(DATA SUPPLIED)

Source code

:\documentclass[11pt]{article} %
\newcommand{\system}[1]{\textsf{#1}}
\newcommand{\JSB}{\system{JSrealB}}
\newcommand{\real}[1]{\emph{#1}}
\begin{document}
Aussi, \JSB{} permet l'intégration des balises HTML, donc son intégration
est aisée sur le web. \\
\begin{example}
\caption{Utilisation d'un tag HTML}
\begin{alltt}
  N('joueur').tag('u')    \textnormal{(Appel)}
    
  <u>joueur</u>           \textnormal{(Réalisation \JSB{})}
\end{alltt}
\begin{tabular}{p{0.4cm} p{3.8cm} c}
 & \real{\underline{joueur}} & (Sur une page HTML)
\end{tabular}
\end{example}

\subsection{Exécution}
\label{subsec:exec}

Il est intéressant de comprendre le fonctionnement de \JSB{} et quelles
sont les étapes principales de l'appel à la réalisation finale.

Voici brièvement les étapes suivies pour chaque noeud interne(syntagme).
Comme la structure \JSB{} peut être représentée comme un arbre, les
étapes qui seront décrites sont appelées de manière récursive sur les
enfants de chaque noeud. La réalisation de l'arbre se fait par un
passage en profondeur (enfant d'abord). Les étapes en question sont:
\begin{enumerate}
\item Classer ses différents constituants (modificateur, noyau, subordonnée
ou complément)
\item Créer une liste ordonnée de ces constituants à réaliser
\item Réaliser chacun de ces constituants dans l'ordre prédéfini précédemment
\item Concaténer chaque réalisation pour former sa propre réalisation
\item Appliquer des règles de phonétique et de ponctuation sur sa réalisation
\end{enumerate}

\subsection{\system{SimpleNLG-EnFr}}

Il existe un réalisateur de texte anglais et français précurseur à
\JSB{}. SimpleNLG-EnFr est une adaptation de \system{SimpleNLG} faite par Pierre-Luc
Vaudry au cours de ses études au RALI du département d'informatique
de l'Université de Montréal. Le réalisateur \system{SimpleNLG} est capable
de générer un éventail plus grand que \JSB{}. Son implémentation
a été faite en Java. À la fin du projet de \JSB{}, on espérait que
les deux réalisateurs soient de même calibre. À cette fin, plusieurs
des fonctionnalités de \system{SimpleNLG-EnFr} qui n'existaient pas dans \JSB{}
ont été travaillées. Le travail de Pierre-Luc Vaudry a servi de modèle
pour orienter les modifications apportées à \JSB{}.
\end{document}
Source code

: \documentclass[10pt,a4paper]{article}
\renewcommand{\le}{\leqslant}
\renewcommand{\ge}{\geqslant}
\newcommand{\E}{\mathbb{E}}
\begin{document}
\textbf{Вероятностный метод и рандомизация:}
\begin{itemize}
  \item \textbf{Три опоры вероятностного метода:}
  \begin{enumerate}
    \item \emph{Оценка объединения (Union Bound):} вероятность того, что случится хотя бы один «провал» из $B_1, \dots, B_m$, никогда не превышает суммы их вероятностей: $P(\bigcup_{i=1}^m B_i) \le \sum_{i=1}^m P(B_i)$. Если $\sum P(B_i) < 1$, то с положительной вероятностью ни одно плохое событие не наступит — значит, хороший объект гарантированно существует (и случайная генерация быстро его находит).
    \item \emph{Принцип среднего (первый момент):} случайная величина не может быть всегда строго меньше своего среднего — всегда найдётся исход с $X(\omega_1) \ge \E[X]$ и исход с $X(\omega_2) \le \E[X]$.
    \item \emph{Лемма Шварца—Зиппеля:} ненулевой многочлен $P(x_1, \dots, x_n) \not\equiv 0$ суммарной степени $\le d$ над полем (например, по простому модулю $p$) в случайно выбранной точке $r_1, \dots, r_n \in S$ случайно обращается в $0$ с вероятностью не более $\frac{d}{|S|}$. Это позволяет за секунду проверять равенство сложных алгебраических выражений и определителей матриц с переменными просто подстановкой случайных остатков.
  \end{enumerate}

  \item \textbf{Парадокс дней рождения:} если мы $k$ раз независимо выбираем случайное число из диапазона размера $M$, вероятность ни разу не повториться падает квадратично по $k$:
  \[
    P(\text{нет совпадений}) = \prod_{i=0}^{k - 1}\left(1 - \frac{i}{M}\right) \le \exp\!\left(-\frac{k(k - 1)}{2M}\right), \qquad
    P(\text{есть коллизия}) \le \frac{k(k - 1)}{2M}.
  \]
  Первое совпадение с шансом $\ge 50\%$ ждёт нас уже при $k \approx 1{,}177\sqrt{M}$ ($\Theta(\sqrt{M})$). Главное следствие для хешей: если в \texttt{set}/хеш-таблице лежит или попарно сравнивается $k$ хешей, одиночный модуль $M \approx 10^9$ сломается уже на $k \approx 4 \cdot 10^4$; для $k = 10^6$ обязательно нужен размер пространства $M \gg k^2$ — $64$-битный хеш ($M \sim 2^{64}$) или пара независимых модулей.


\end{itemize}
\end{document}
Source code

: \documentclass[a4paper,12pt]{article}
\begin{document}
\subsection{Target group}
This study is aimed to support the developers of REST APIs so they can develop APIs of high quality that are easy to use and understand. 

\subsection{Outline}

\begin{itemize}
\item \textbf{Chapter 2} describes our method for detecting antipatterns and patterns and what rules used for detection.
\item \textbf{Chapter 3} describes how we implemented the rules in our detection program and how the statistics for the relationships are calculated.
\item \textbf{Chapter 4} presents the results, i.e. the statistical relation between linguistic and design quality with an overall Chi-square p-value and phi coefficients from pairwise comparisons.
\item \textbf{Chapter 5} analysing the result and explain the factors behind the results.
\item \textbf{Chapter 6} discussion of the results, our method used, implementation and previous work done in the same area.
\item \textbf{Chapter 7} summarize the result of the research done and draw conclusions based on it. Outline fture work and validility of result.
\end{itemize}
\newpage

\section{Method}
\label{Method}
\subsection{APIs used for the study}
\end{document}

(End DATA SUPPLIED)

[TASK DIRECTIONS]
Repeat each record above precisely as written.

[OUTPUT BELOW]
Source code

:\documentclass[11pt]{article} %
\newcommand{\system}[1]{\textsf{#1}}
\newcommand{\JSB}{\system{JSrealB}}
\newcommand{\real}[1]{\emph{#1}}
\begin{document}
Aussi, \JSB{} permet l'intégration des balises HTML, donc son intégration
est aisée sur le web. \\
\begin{example}
\caption{Utilisation d'un tag HTML}
\begin{alltt}
  N('joueur').tag('u')    \textnormal{(Appel)}
    
  <u>joueur</u>           \textnormal{(Réalisation \JSB{})}
\end{alltt}
\begin{tabular}{p{0.4cm} p{3.8cm} c}
 & \real{\underline{joueur}} & (Sur une page HTML)
\end{tabular}
\end{example}

\subsection{Exécution}
\label{subsec:exec}

Il est intéressant de comprendre le fonctionnement de \JSB{} et quelles
sont les étapes principales de l'appel à la réalisation finale.

Voici brièvement les étapes suivies pour chaque noeud interne(syntagme).
Comme la structure \JSB{} peut être représentée comme un arbre, les
étapes qui seront décrites sont appelées de manière récursive sur les
enfants de chaque noeud. La réalisation de l'arbre se fait par un
passage en profondeur (enfant d'abord). Les étapes en question sont:
\begin{enumerate}
\item Classer ses différents constituants (modificateur, noyau, subordonnée
ou complément)
\item Créer une liste ordonnée de ces constituants à réaliser
\item Réaliser chacun de ces constituants dans l'ordre prédéfini précédemment
\item Concaténer chaque réalisation pour former sa propre réalisation
\item Appliquer des règles de phonétique et de ponctuation sur sa réalisation
\end{enumerate}

\subsection{\system{SimpleNLG-EnFr}}

Il existe un réalisateur de texte anglais et français précurseur à
\JSB{}. SimpleNLG-EnFr est une adaptation de \system{SimpleNLG} faite par Pierre-Luc
Vaudry au cours de ses études au RALI du département d'informatique
de l'Université de Montréal. Le réalisateur \system{SimpleNLG} est capable
de générer un éventail plus grand que \JSB{}. Son implémentation
a été faite en Java. À la fin du projet de \JSB{}, on espérait que
les deux réalisateurs soient de même calibre. À cette fin, plusieurs
des fonctionnalités de \system{SimpleNLG-EnFr} qui n'existaient pas dans \JSB{}
ont été travaillées. Le travail de Pierre-Luc Vaudry a servi de modèle
pour orienter les modifications apportées à \JSB{}.
\end{document}
Source code

: \documentclass[10pt,a4paper]{article}
\renewcommand{\le}{\leqslant}
\renewcommand{\ge}{\geqslant}
\newcommand{\E}{\mathbb{E}}
\begin{document}
\textbf{Вероятностный метод и рандомизация:}
\begin{itemize}
  \item \textbf{Три опоры вероятностного метода:}
  \begin{enumerate}
    \item \emph{Оценка объединения (Union Bound):} вероятность того, что случится хотя бы один «провал» из $B_1, \dots, B_m$, никогда не превышает суммы их вероятностей: $P(\bigcup_{i=1}^m B_i) \le \sum_{i=1}^m P(B_i)$. Если $\sum P(B_i) < 1$, то с положительной вероятностью ни одно плохое событие не наступит — значит, хороший объект гарантированно существует (и случайная генерация быстро его находит).
    \item \emph{Принцип среднего (первый момент):} случайная величина не может быть всегда строго меньше своего среднего — всегда найдётся исход с $X(\omega_1) \ge \E[X]$ и исход с $X(\omega_2) \le \E[X]$.
    \item \emph{Лемма Шварца—Зиппеля:} ненулевой многочлен $P(x_1, \dots, x_n) \not\equiv 0$ суммарной степени $\le d$ над полем (например, по простому модулю $p$) в случайно выбранной точке $r_1, \dots, r_n \in S$ случайно обращается в $0$ с вероятностью не более $\frac{d}{|S|}$. Это позволяет за секунду проверять равенство сложных алгебраических выражений и определителей матриц с переменными просто подстановкой случайных остатков.
  \end{enumerate}

  \item \textbf{Парадокс дней рождения:} если мы $k$ раз независимо выбираем случайное число из диапазона размера $M$, вероятность ни разу не повториться падает квадратично по $k$:
  \[
    P(\text{нет совпадений}) = \prod_{i=0}^{k - 1}\left(1 - \frac{i}{M}\right) \le \exp\!\left(-\frac{k(k - 1)}{2M}\right), \qquad
    P(\text{есть коллизия}) \le \frac{k(k - 1)}{2M}.
  \]
  Первое совпадение с шансом $\ge 50\%$ ждёт нас уже при $k \approx 1{,}177\sqrt{M}$ ($\Theta(\sqrt{M})$). Главное следствие для хешей: если в \texttt{set}/хеш-таблице лежит или попарно сравнивается $k$ хешей, одиночный модуль $M \approx 10^9$ сломается уже на $k \approx 4 \cdot 10^4$; для $k = 10^6$ обязательно нужен размер пространства $M \gg k^2$ — $64$-битный хеш ($M \sim 2^{64}$) или пара независимых модулей.


\end{itemize}
\end{document}
Source code

: \documentclass[a4paper,12pt]{article}
\begin{document}
\subsection{Target group}
This study is aimed to support the developers of REST APIs so they can develop APIs of high quality that are easy to use and understand. 

\subsection{Outline}

\begin{itemize}
\item \textbf{Chapter 2} describes our method for detecting antipatterns and patterns and what rules used for detection.
\item \textbf{Chapter 3} describes how we implemented the rules in our detection program and how the statistics for the relationships are calculated.
\item \textbf{Chapter 4} presents the results, i.e. the statistical relation between linguistic and design quality with an overall Chi-square p-value and phi coefficients from pairwise comparisons.
\item \textbf{Chapter 5} analysing the result and explain the factors behind the results.
\item \textbf{Chapter 6} discussion of the results, our method used, implementation and previous work done in the same area.
\item \textbf{Chapter 7} summarize the result of the research done and draw conclusions based on it. Outline fture work and validility of result.
\end{itemize}
\newpage

\section{Method}
\label{Method}
\subsection{APIs used for the study}
\end{document}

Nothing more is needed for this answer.